Task item >>
Pick out every line of the entries below where "datos" occurs, and copy those lines.

Records provided >>

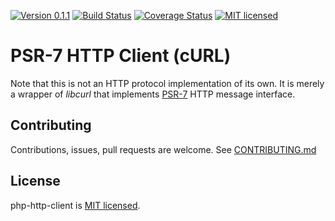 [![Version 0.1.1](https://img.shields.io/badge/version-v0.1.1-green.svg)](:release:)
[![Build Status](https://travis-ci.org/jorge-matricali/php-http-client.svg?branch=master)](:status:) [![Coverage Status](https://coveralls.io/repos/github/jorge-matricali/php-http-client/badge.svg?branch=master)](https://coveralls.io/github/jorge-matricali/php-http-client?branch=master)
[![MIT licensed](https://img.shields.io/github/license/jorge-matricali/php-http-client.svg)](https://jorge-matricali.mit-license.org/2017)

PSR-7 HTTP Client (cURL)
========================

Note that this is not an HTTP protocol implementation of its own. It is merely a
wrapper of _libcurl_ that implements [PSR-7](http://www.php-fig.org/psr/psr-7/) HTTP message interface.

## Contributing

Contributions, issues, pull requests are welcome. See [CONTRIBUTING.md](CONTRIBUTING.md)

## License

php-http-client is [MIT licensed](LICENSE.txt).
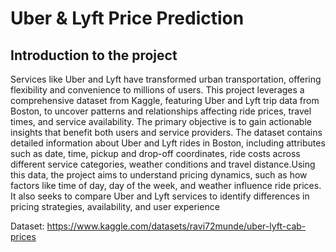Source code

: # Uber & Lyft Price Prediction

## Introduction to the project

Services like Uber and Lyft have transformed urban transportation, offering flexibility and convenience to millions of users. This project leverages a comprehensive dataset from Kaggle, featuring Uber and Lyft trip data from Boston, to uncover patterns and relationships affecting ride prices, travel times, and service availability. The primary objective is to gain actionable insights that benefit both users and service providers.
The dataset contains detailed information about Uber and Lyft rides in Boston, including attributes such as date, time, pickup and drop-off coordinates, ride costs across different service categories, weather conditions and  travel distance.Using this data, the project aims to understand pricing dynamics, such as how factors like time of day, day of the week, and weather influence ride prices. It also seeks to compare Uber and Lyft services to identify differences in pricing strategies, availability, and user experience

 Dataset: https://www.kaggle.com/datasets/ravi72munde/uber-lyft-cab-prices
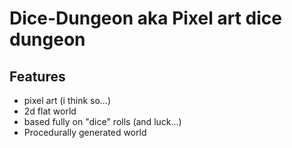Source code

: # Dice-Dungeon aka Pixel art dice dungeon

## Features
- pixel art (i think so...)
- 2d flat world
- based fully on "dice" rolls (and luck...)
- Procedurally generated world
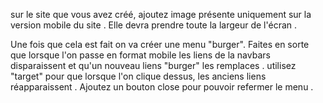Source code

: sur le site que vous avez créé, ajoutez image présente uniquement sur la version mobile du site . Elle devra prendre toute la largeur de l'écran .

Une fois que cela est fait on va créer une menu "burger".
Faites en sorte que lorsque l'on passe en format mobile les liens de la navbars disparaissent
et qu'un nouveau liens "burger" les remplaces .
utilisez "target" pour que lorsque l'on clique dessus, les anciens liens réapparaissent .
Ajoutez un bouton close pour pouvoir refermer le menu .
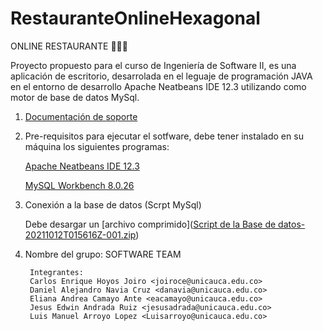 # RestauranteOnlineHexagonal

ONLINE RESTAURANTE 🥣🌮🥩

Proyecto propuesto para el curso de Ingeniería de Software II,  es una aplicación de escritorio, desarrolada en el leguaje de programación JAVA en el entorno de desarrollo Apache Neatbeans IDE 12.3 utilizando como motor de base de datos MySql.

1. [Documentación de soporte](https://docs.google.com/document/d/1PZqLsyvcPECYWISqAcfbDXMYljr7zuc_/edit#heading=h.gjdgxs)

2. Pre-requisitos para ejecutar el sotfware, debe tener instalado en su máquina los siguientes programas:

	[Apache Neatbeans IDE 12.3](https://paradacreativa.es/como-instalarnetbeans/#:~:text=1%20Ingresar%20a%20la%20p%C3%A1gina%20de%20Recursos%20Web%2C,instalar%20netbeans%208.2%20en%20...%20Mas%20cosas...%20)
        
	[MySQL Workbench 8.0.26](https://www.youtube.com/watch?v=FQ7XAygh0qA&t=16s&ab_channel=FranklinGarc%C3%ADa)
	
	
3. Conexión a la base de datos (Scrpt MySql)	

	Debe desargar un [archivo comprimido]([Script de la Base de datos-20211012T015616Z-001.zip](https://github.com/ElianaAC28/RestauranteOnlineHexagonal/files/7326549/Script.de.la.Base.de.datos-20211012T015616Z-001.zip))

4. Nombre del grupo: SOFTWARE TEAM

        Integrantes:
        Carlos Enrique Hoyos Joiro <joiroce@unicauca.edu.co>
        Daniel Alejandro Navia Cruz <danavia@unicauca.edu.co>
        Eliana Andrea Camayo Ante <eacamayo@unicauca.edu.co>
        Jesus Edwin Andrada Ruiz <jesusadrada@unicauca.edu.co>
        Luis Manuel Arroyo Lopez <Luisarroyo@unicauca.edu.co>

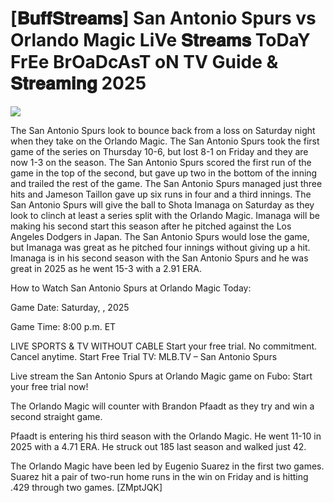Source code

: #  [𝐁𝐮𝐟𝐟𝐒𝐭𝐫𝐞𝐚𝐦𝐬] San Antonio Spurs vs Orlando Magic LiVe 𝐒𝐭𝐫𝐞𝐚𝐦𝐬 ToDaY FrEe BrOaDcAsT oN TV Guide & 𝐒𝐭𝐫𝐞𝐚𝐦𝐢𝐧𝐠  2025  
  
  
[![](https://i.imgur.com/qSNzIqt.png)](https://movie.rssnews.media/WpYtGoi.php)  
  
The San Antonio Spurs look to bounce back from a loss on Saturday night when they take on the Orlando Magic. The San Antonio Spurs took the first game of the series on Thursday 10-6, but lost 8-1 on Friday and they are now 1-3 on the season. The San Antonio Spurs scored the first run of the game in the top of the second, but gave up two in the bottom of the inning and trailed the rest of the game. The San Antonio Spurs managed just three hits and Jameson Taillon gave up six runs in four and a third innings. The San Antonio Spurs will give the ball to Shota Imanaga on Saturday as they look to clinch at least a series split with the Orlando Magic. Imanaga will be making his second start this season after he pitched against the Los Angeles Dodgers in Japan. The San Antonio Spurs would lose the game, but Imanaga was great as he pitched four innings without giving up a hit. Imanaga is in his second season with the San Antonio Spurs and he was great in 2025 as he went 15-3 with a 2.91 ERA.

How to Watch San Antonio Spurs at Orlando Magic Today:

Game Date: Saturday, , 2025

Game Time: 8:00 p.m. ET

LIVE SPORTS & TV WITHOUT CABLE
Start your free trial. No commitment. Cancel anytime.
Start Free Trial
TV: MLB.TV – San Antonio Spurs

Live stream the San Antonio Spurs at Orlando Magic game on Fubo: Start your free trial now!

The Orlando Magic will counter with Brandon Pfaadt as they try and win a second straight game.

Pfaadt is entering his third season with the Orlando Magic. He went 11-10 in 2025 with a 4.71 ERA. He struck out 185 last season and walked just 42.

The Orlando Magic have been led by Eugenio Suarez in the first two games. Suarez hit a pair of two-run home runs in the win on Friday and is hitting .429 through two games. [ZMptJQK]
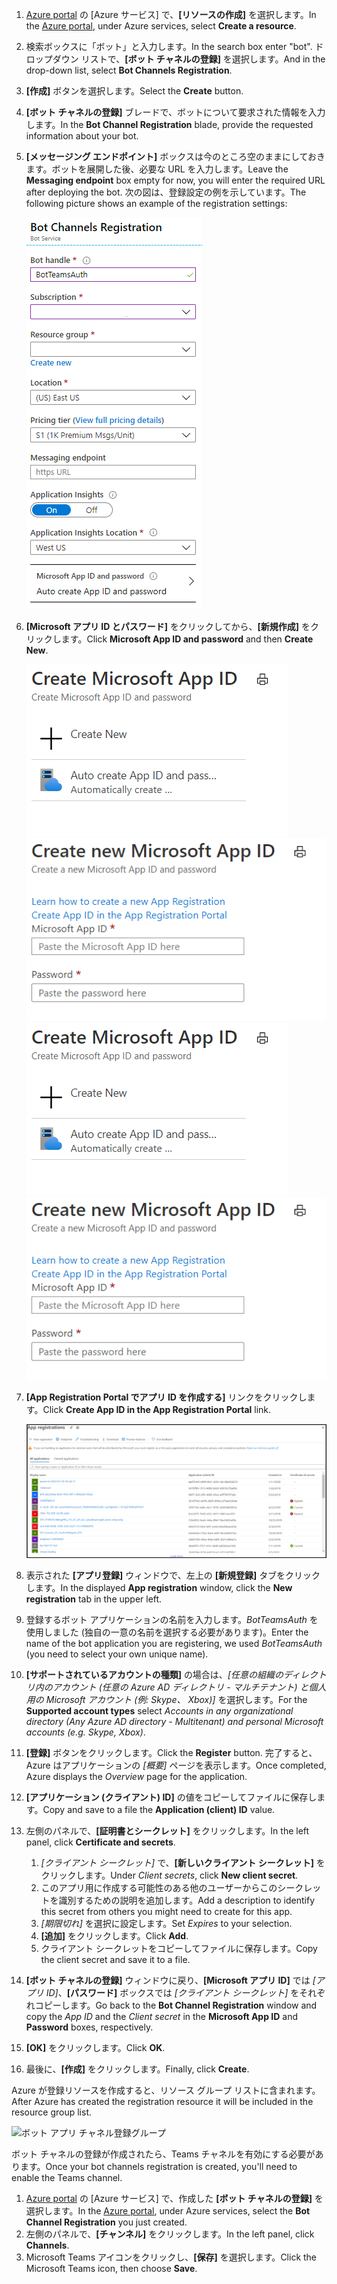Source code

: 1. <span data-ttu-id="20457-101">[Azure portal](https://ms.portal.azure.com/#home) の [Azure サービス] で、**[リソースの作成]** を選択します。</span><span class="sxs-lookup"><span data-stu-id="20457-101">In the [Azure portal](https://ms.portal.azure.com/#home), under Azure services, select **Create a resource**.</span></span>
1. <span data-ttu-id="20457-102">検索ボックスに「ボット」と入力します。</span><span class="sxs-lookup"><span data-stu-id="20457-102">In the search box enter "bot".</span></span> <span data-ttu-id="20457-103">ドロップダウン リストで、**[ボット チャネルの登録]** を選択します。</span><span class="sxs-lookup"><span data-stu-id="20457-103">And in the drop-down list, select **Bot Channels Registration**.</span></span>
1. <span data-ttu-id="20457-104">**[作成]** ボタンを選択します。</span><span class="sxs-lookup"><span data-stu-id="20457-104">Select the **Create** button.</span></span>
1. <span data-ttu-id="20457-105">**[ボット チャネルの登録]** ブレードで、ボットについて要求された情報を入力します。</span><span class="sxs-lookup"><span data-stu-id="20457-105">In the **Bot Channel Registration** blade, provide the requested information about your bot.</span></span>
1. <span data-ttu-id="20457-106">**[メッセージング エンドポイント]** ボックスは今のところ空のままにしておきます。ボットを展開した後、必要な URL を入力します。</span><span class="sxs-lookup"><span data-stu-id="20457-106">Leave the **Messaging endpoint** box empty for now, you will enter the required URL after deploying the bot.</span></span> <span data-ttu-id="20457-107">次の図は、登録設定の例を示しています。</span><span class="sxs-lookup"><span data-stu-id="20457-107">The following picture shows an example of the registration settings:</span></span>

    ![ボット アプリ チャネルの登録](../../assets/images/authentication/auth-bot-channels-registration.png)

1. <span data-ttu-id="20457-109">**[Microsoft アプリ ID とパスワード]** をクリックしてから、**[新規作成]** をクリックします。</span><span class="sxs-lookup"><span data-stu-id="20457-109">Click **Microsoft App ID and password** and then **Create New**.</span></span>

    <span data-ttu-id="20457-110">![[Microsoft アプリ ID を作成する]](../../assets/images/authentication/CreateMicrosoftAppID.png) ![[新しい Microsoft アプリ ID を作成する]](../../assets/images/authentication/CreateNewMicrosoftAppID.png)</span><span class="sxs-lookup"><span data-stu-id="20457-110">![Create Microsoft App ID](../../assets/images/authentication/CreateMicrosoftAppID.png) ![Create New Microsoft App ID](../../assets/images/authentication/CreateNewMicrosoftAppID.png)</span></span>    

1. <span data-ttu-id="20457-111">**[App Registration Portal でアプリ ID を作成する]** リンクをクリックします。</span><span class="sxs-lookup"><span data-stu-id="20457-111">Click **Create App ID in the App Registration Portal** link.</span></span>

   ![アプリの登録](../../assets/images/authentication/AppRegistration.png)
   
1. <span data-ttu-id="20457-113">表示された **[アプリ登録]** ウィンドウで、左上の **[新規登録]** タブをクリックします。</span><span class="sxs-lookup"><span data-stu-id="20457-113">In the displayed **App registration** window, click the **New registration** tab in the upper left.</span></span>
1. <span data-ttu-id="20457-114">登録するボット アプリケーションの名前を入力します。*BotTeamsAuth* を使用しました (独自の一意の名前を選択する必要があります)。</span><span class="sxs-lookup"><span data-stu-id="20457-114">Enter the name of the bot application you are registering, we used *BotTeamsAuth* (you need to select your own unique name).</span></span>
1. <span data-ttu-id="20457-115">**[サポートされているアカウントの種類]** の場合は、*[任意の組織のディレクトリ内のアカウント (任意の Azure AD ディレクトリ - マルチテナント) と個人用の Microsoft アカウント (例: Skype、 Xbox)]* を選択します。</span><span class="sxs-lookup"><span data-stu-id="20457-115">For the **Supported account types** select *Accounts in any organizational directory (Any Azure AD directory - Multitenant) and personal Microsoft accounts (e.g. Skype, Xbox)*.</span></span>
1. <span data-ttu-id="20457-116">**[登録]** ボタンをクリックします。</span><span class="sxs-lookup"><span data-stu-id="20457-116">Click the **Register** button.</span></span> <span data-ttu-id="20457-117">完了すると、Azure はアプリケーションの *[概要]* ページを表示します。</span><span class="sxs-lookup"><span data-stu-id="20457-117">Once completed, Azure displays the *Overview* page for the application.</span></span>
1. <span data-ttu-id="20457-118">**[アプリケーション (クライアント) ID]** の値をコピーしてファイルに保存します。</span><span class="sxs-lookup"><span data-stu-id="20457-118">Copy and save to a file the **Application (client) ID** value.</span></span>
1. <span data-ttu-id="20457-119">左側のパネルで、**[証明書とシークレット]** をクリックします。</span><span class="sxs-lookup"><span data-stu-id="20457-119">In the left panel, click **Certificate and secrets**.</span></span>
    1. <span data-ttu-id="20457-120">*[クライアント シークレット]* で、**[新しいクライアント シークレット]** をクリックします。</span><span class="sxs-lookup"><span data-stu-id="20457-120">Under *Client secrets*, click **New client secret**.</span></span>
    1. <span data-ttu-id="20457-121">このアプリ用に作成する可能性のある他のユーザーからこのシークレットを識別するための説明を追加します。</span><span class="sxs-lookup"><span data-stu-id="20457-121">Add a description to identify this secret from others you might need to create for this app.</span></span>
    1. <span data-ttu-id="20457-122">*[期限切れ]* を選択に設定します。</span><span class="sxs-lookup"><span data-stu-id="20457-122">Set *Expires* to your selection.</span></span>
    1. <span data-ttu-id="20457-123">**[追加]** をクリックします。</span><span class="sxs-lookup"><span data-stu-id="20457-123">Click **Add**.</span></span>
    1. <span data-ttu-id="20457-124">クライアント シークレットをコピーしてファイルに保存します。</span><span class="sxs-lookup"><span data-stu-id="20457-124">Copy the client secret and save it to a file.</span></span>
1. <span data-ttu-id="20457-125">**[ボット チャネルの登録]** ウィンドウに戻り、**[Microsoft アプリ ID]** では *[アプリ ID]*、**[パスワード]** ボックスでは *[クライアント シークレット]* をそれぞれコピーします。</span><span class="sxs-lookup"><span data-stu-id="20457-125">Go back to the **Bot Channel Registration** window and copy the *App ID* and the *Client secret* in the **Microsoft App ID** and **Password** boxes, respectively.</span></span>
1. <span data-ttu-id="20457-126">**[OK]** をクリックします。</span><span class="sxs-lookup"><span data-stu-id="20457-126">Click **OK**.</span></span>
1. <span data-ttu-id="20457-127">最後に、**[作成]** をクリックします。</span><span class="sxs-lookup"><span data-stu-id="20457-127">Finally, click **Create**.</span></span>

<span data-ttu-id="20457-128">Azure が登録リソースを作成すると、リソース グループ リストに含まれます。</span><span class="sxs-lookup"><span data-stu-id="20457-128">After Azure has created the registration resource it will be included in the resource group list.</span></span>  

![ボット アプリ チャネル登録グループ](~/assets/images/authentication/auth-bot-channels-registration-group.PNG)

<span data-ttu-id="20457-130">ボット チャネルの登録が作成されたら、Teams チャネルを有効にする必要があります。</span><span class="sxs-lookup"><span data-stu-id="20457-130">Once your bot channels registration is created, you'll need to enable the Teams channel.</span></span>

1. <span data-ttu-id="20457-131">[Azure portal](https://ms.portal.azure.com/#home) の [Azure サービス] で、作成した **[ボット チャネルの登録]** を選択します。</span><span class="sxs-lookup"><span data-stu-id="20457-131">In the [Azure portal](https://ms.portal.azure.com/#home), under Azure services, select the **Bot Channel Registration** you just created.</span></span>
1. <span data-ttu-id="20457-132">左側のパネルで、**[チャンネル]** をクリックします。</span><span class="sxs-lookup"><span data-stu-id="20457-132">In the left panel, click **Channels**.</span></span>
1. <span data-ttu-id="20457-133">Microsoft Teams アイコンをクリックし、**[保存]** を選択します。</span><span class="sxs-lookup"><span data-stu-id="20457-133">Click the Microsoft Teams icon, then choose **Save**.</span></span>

Response to this task >>
Proyecto propuesto para el curso de Ingeniería de Software II,  es una aplicación de escritorio, desarrolada en el leguaje de programación JAVA en el entorno de desarrollo Apache Neatbeans IDE 12.3 utilizando como motor de base de datos MySql.
3. Conexión a la base de datos (Scrpt MySql)	
	Debe desargar un [archivo comprimido]([Script de la Base de datos-20211012T015616Z-001.zip](https://github.com/ElianaAC28/RestauranteOnlineHexagonal/files/7326549/Script.de.la.Base.de.datos-20211012T015616Z-001.zip))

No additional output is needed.